Monsieur N. nous écrit: «Je pense que l'amende provient surtout du
fait que l'îlôtier n'a pas apprécié que je lui dise que c'était plus facile
d'importuner d'honnêtes citoyens comme nous plutôt que d'attraper
les casseurs du G8.» Votre réaction, Monsieur l'agent sur la
contestation de monsieur N.?
L'agent de police:
Nous, on a entendu du bruit, des gros cris sur la voie publique. On a
demandé de faire moins fort et comme les rires continuaient...
Le Président:
Ce sont les rires qui faisaient du bruit?
L'agent de police:
Oui.
Le Président:
Des rires comment?
L'agent de police:
Ben...
Le Président:
Ça s'est limité à un éclat de rire ou...?
L'agent de police:
Non, c'était plus qu'un éclat de rire.
Le Président:
Plusieurs rires alors?
L'agent de police:
Non, enfin, oui... c'était quand même une altercation de cinq, six
personnes.
Le Président:
Qui riaient.
L'agent de police:
Oui... enfin, qui faisaient du bruit.
Le Président:
Bien. En l'absence de monsieur N., nous n'avons pas d'autres
questions. Votre audition est terminée. Passons à la deuxième affaire.

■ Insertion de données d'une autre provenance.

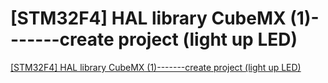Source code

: # [STM32F4] HAL library CubeMX (1)-------create project (light up LED)
[[STM32F4] HAL library CubeMX (1)-------create project (light up LED)](https://aiwithcloud.com/2022/09/15/stm32f4_hal_library_cubemx_1_______create_project_light_up_led/)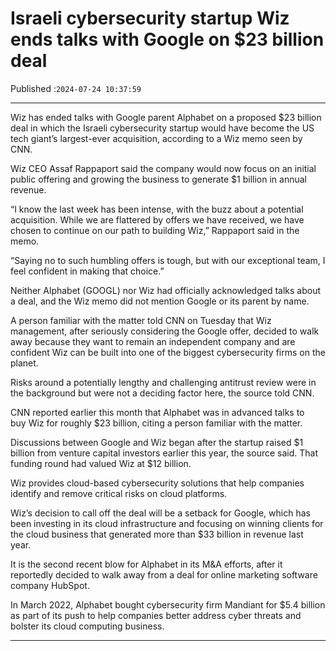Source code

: # Israeli cybersecurity startup Wiz ends talks with Google on $23 billion deal

Published :`2024-07-24 10:37:59`

---

Wiz has ended talks with Google parent Alphabet on a proposed $23 billion deal in which the Israeli cybersecurity startup would have become the US tech giant’s largest-ever acquisition, according to a Wiz memo seen by CNN.

Wiz CEO Assaf Rappaport said the company would now focus on an initial public offering and growing the business to generate $1 billion in annual revenue.

“I know the last week has been intense, with the buzz about a potential acquisition. While we are flattered by offers we have received, we have chosen to continue on our path to building Wiz,” Rappaport said in the memo.

“Saying no to such humbling offers is tough, but with our exceptional team, I feel confident in making that choice.”

Neither Alphabet (GOOGL) nor Wiz had officially acknowledged talks about a deal, and the Wiz memo did not mention Google or its parent by name.

A person familiar with the matter told CNN on Tuesday that Wiz management, after seriously considering the Google offer, decided to walk away because they want to remain an independent company and are confident Wiz can be built into one of the biggest cybersecurity firms on the planet.

Risks around a potentially lengthy and challenging antitrust review were in the background but were not a deciding factor here, the source told CNN.

CNN reported earlier this month that Alphabet was in advanced talks to buy Wiz for roughly $23 billion, citing a person familiar with the matter.

Discussions between Google and Wiz began after the startup raised $1 billion from venture capital investors earlier this year, the source said. That funding round had valued Wiz at $12 billion.

Wiz provides cloud-based cybersecurity solutions that help companies identify and remove critical risks on cloud platforms.

Wiz’s decision to call off the deal will be a setback for Google, which has been investing in its cloud infrastructure and focusing on winning clients for the cloud business that generated more than $33 billion in revenue last year.

It is the second recent blow for Alphabet in its M&A efforts, after it reportedly decided to walk away from a deal for online marketing software company HubSpot.

In March 2022, Alphabet bought cybersecurity firm Mandiant for $5.4 billion as part of its push to help companies better address cyber threats and bolster its cloud computing business.

---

Il s'agit toujours d'une opposition de monsieur N. à une contravention
infligée cette fois par un agent municipal. J'appelle l'agent municipal.

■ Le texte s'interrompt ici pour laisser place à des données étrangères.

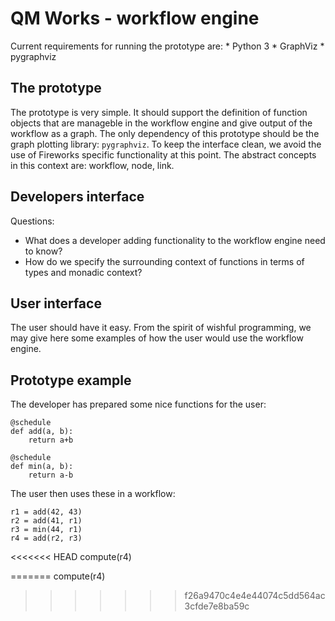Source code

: # QM Works - workflow engine

Current requirements for running the prototype are:
    * Python 3
    * GraphViz
    * pygraphviz

## The prototype
The prototype is very simple. It should support the definition of function
objects that are manageble in the workflow engine and give output of the
workflow as a graph. The only dependency of this prototype should be the
graph plotting library: `pygraphviz`. To keep the interface clean, we avoid the
use of Fireworks specific functionality at this point. The abstract concepts
in this context are: workflow, node, link.

## Developers interface

Questions:
*   What does a developer adding functionality to the workflow engine need to 
    know?
*   How do we specify the surrounding context of functions in terms of types 
    and monadic context?

## User interface

The user should have it easy. From the spirit of wishful programming, we may 
give here some examples of how the user would use the workflow engine.

## Prototype example

The developer has prepared some nice functions for the user:

    @schedule
    def add(a, b):
        return a+b

    @schedule
    def min(a, b):
        return a-b

The user then uses these in a workflow:

    r1 = add(42, 43)
    r2 = add(41, r1)
    r3 = min(44, r1)
    r4 = add(r2, r3)

<<<<<<< HEAD
    compute(r4)

=======
    compute(r4)
>>>>>>> f26a9470c4e4e44074c5dd564ac3cfde7e8ba59c
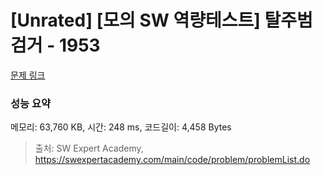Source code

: # [Unrated] [모의 SW 역량테스트] 탈주범 검거 - 1953 

[문제 링크](https://swexpertacademy.com/main/code/problem/problemDetail.do?contestProbId=AV5PpLlKAQ4DFAUq) 

### 성능 요약

메모리: 63,760 KB, 시간: 248 ms, 코드길이: 4,458 Bytes



> 출처: SW Expert Academy, https://swexpertacademy.com/main/code/problem/problemList.do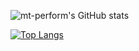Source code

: ![mt-perform's GitHub stats](https://readme-gilt-eigh.vercel.app/api?username=mt-perform&count_private=true)

[![Top Langs](https://readme-gilt-eigh.vercel.app/api/top-langs/?username=mt-perform&layout=compact&count_private=true)](https://github.com/anuraghazra/github-readme-stats)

Monsieur l'agent, vous êtes assermenté en qualité de témoin. Vous
avez établi un rapport de contravention contre monsieur N. car il s'est
arrêté sur un emplacement interdit au stationnement.
L'agent municipal:
C'était une amende d'ordre, monsieur le président, pas une
contravention.
Le Président:
Ça ne va pas changer grand-chose pour nous. Vous confirmez ces
faits?
L'agent municipal:
Oui.
Le Président:
Bon. On n'a pas vraiment plus de détails sur l'affaire... Vous n'avez
pas par hasard vos feuillets avec vos commentaires sur vous?
L'agent municipal:
Je n'ai pas mes feuillets, mais j'ai la copie de mes notes inscrites
immédiatement après sur ordinateur.
Le Président:
Très bien. Le tribunal prend note que vous lui déposez un extrait
informatique de vos commentaires sur l'amende infligée. Je vous lis...

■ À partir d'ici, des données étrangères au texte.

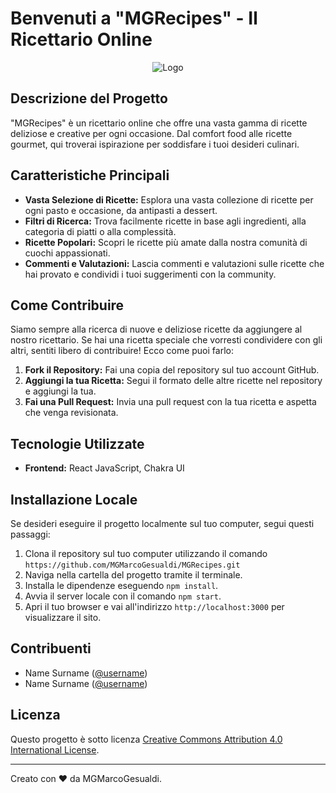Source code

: # Benvenuti a "MGRecipes" - Il Ricettario Online

<p align="center">
  <img src="https://i.ibb.co/fNDxjpj/mgrecipeslogo.png" alt="Logo" />
</p>

## Descrizione del Progetto

"MGRecipes" è un ricettario online che offre una vasta gamma di ricette deliziose e creative per ogni occasione. Dal comfort food alle ricette gourmet, qui troverai ispirazione per soddisfare i tuoi desideri culinari.

## Caratteristiche Principali

- **Vasta Selezione di Ricette:** Esplora una vasta collezione di ricette per ogni pasto e occasione, da antipasti a dessert.
- **Filtri di Ricerca:** Trova facilmente ricette in base agli ingredienti, alla categoria di piatti o alla complessità.
- **Ricette Popolari:** Scopri le ricette più amate dalla nostra comunità di cuochi appassionati.
- **Commenti e Valutazioni:** Lascia commenti e valutazioni sulle ricette che hai provato e condividi i tuoi suggerimenti con la community.

## Come Contribuire

Siamo sempre alla ricerca di nuove e deliziose ricette da aggiungere al nostro ricettario. Se hai una ricetta speciale che vorresti condividere con gli altri, sentiti libero di contribuire! Ecco come puoi farlo:

1. **Fork il Repository:** Fai una copia del repository sul tuo account GitHub.
2. **Aggiungi la tua Ricetta:** Segui il formato delle altre ricette nel repository e aggiungi la tua.
3. **Fai una Pull Request:** Invia una pull request con la tua ricetta e aspetta che venga revisionata.

## Tecnologie Utilizzate

- **Frontend:** React JavaScript, Chakra UI


## Installazione Locale

Se desideri eseguire il progetto localmente sul tuo computer, segui questi passaggi:

1. Clona il repository sul tuo computer utilizzando il comando `https://github.com/MGMarcoGesualdi/MGRecipes.git`
2. Naviga nella cartella del progetto tramite il terminale.
3. Installa le dipendenze eseguendo `npm install`.
4. Avvia il server locale con il comando `npm start`.
5. Apri il tuo browser e vai all'indirizzo `http://localhost:3000` per visualizzare il sito.

## Contribuenti

- Name Surname ([@username](link_al_profilo_github))
- Name Surname ([@username](link_al_profilo_github))

## Licenza

Questo progetto è sotto licenza [Creative Commons Attribution 4.0 International License](https://creativecommons.org/licenses/by/4.0/).

---
Creato con ❤️ da MGMarcoGesualdi.
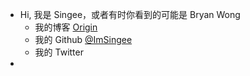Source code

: - Hi, 我是 Singee，或者有时你看到的可能是 Bryan Wong
	- 我的博客 [Origin](https://blog.singee.me)
	- 我的 Github [@ImSingee](https://github.com/ImSingee)
	- 我的 Twitter
-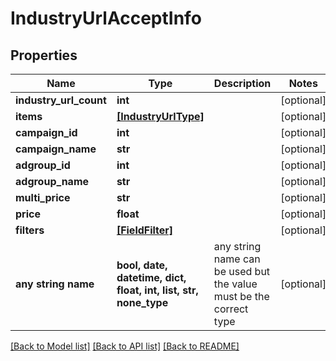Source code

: # IndustryUrlAcceptInfo


## Properties
Name | Type | Description | Notes
------------ | ------------- | ------------- | -------------
**industry_url_count** | **int** |  | [optional] 
**items** | [**[IndustryUrlType]**](IndustryUrlType.md) |  | [optional] 
**campaign_id** | **int** |  | [optional] 
**campaign_name** | **str** |  | [optional] 
**adgroup_id** | **int** |  | [optional] 
**adgroup_name** | **str** |  | [optional] 
**multi_price** | **str** |  | [optional] 
**price** | **float** |  | [optional] 
**filters** | [**[FieldFilter]**](FieldFilter.md) |  | [optional] 
**any string name** | **bool, date, datetime, dict, float, int, list, str, none_type** | any string name can be used but the value must be the correct type | [optional]

[[Back to Model list]](../README.md#documentation-for-models) [[Back to API list]](../README.md#documentation-for-api-endpoints) [[Back to README]](../README.md)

Donc le monsieur a actionné son signofile, vous lui avez fait signe de
ne pas s'arrêter à cet endroit. Le conducteur n'a pas voulu
obtempérer et s'est quand même arrêté à l'emplacement interdit.
Vous écrivez ensuite: «Je suis allé vers lui pour mon poser mon
amende d'ordre sur son pare-brise et il m'en a empêché en faisant
marcher ses essuie-glaces.» Bon. Vous avez quelque chose à ajouter?
L'agent municipal:
Il s'agit de quelqu'un que j'ai revu plusieurs fois. Il vient toujours à cet
emplacement, devant l'école, pour prendre ses enfants. Il a souvent
dit qu'il allait déposer plainte contre moi pour abus de confiance et
qu'on se reverrait au tribunal. Qu'est-ce que vous voulez... Le panneau
interdit le stationnement sur 50 mètres. Moi je me trouvais au-delà.
Pour moi, une personne qui est dans la zone des 50 mètres près de
l'école du village est dangereuse. Donc comme j'ai écrit, d'abord j'ai
fait des gestes pour lui signifier que l'emplacement était interdit,
ensuite je suis venu le lui dire, et il m'a dit que l'article 90 ne me
permettait pas de le verbaliser – d'ailleurs c'est pas le bon article – et
ensuite il m'a empêché de poser l'amende... Alors ensuite il est venu
au poste et a vociféré... Il n'a pas voulu comprendre.
Le Président:
Bien. En l'absence de monsieur N., pas d'autres questions. Monsieur
l'agent, merci, votre audition est terminée.